Volunteer Boards – Yeah! Or eeeek?

I work with a lot of organizations with a volunteer board of directors.  Volunteers can be an asset and a liability to any organization.  When the role of the volunteer is clearly defined and followed, the volunteer has a better chance of enhancing the organization.  If the roles aren’t clearly defined or a volunteer isn’t following their role, the organization can suffer greatly.

These tips are for anyone who is or wants to be a great volunteer board member.

Tip 1:  Read.  Read all the material you can regarding the organization.  This includes by-laws, the past year’s board minutes, financial statements, auditor’s reports, press releases, etc.  A well informed board member will enhance meetings and discussions.

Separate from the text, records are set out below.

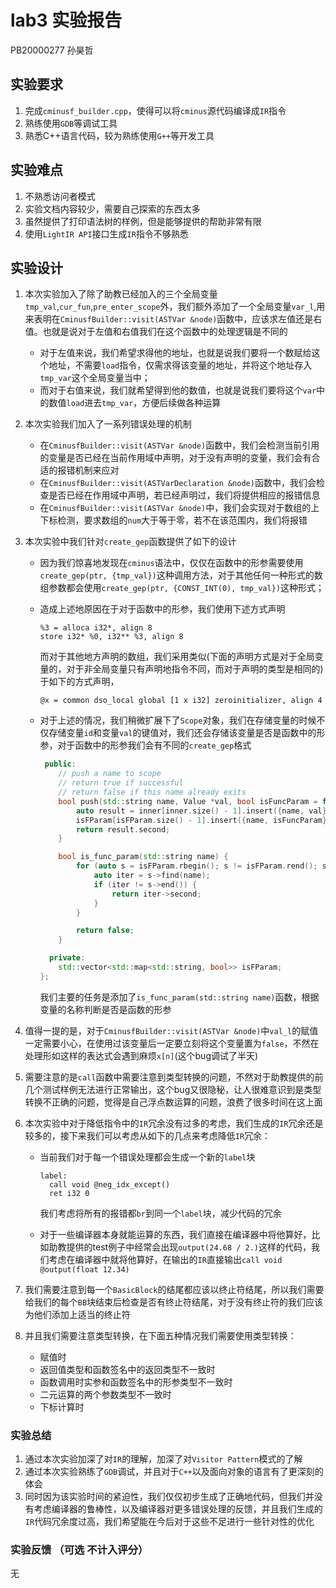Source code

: # lab3 实验报告
PB20000277 孙昊哲

## 实验要求

1. 完成`cminusf_builder.cpp`，使得可以将`cminus`源代码编译成`IR`指令
2. 熟练使用`GDB`等调试工具
3. 熟悉C++语言代码，较为熟练使用`G++`等开发工具

## 实验难点

1. 不熟悉访问者模式
2. 实验文档内容较少，需要自己探索的东西太多
3. 虽然提供了打印语法树的样例，但是能够提供的帮助非常有限
4. 使用`LightIR API`接口生成`IR`指令不够熟悉

## 实验设计

1. 本次实验加入了除了助教已经加入的三个全局变量`tmp_val`,`cur_fun`,`pre_enter_scope`外，我们额外添加了一个全局变量`var_l`,用来表明在`CminusfBuilder::visit(ASTVar &node)`函数中，应该求左值还是右值。也就是说对于左值和右值我们在这个函数中的处理逻辑是不同的

   * 对于左值来说，我们希望求得他的地址，也就是说我们要将一个数赋给这个地址，不需要`load`指令，仅需求得该变量的地址，并将这个地址存入`tmp_var`这个全局变量当中；
   * 而对于右值来说，我们就希望得到他的数值，也就是说我们要将这个`var`中的数值`load`进去`tmp_var`，方便后续做各种运算

2. 本次实验我们加入了一系列错误处理的机制

   * 在`CminusfBuilder::visit(ASTVar &node)`函数中，我们会检测当前引用的变量是否已经在当前作用域中声明，对于没有声明的变量，我们会有合适的报错机制来应对
   * 在`CminusfBuilder::visit(ASTVarDeclaration &node)`函数中，我们会检查是否已经在作用域中声明，若已经声明过，我们将提供相应的报错信息
   * 在`CminusfBuilder::visit(ASTVar &node)`中，我们会实现对于数组的上下标检测，要求数组的`num`大于等于零，若不在该范围内，我们将报错

3. 本次实验中我们针对`create_gep`函数提供了如下的设计

   * 因为我们惊喜地发现在`cminus`语法中，仅仅在函数中的形参需要使用`create_gep(ptr, {tmp_val})`这种调用方法，对于其他任何一种形式的数组参数都会使用`create_gep(ptr, {CONST_INT(0), tmp_val})`这种形式；

   * 造成上述地原因在于对于函数中的形参，我们使用下述方式声明
     ```
     %3 = alloca i32*, align 8
     store i32* %0, i32** %3, align 8
     ```

     而对于其他地方声明的数组，我们采用类似(下面的声明方式是对于全局变量的，对于非全局变量只有声明地指令不同，而对于声明的类型是相同的)于如下的方式声明，

     ```
     @x = common dso_local global [1 x i32] zeroinitializer, align 4
     ```

   * 对于上述的情况，我们稍微扩展下了`Scope`对象，我们在存储变量的时候不仅存储变量`id`和变量`val`的键值对，我们还会存储该变量是否是函数中的形参，对于函数中的形参我们会有不同的`create_gep`格式
     ```CPP
      public:
         // push a name to scope
         // return true if successful
         // return false if this name already exits
         bool push(std::string name, Value *val, bool isFuncParam = false) {
             auto result = inner[inner.size() - 1].insert({name, val});
             isFParam[isFParam.size() - 1].insert({name, isFuncParam});
             return result.second;
         }
     
         bool is_func_param(std::string name) {
             for (auto s = isFParam.rbegin(); s != isFParam.rend(); s++) {
                 auto iter = s->find(name);
                 if (iter != s->end()) {
                     return iter->second;
                 }
             }
     
             return false;
         }
     
       private:
         std::vector<std::map<std::string, bool>> isFParam;
     };
     ```

     我们主要的任务是添加了`is_func_param(std::string name)`函数，根据变量的名称判断是否是函数的形参

4. 值得一提的是，对于`CminusfBuilder::visit(ASTVar &node)`中`val_l`的赋值一定需要小心，在使用过该变量后一定要立刻将这个变量置为`false`，不然在处理形如这样的表达式会遇到麻烦`x[n]`(这个bug调试了半天)

5. 需要注意的是`call`函数中需要注意到类型转换的问题，不然对于助教提供的前几个测试样例无法进行正常输出，这个bug又很隐秘，让人很难意识到是类型转换不正确的问题，觉得是自己浮点数运算的问题，浪费了很多时间在这上面

6. 本次实验中对于降低指令中的`IR`冗余没有过多的考虑，我们生成的`IR`冗余还是较多的，接下来我们可以考虑从如下的几点来考虑降低`IR`冗余：

   * 当前我们对于每一个错误处理都会生成一个新的`label`块
     ```
     label:
       call void @neg_idx_except()
       ret i32 0
     ```

     我们考虑将所有的报错都`br`到同一个`label`块，减少代码的冗余

   * 对于一些编译器本身就能运算的东西，我们直接在编译器中将他算好，比如助教提供的test例子中经常会出现`output(24.68 / 2.)`这样的代码，我们考虑在编译器中就将他算好，在输出的`IR`直接输出`call void @output(float 12.34)`

7. 我们需要注意到每一个`BasicBlock`的结尾都应该以终止符结尾，所以我们需要给我们的每个`BB`块结束后检查是否有终止符结尾，对于没有终止符的我们应该为他们添加上适当的终止符

8. 并且我们需要注意类型转换，在下面五种情况我们需要使用类型转换：

   * 赋值时
   * 返回值类型和函数签名中的返回类型不一致时
   * 函数调用时实参和函数签名中的形参类型不一致时
   * 二元运算的两个参数类型不一致时
   * 下标计算时

### 实验总结

1. 通过本次实验加深了对`IR`的理解，加深了对`Visitor Pattern`模式的了解
2. 通过本次实验熟练了`GDB`调试，并且对于`C++`以及面向对象的语言有了更深刻的体会
3. 同时因为该实验时间的紧迫性，我们仅仅初步生成了正确地代码，但我们并没有考虑编译器的鲁棒性，以及编译器对更多错误处理的反馈，并且我们生成的`IR`代码冗余度过高，我们希望能在今后对于这些不足进行一些针对性的优化

### 实验反馈 （可选 不计入评分）

无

Tip 2:  Prepare.  Come prepared for each meeting.  This includes reading the board packets and materials.  Give the executive director or CEO a head’s up on questions you might have so everyone can be prepared.  “Gotcha questions” only serve to make to questioner look ridiculous.

Tip 3:  Term limits.  The organization you’re involved with may or may not have formal term limits.  Limit your time serving on the board.  Give someone else a chance to be of service.  Planned turnover on the board is healthy and can revitalize decision making.

Tip 4:  Self evaluation.  Volunteer boards are often hesitant to say anything critical about their fellow board members – they are volunteering, how can we say he’s doing a bad job?  Having a formal process of evaluating each other and having paid management evaluate board members can point out how the board and individual members can be more effective.

Tip 5:  Your role.  Understand the board’s primary responsibility is to represent their constituents – who the organization serves.  Board members provide oversight, direction and guidance to management.  Let management run the organization.  I’ve seen organizations destroyed because board members start running the organization themselves.

Tip 6:  Respect.  When the board has made a decision, support that decision or get off the board.  Respect that management is always doing the best they can.  You may focus on the organization once or twice a month.  Management has a daily focus.  Honor that not all your “great ideas” will be embraced or implemented in the time frame you would like, if at all.

Tip 7:  Social.  You may be friendly with your fellow board members.  Be careful not to put your social eggs in the board basket.  Having very close friends as fellow board members can cause conflicts and a lack of perceived independence.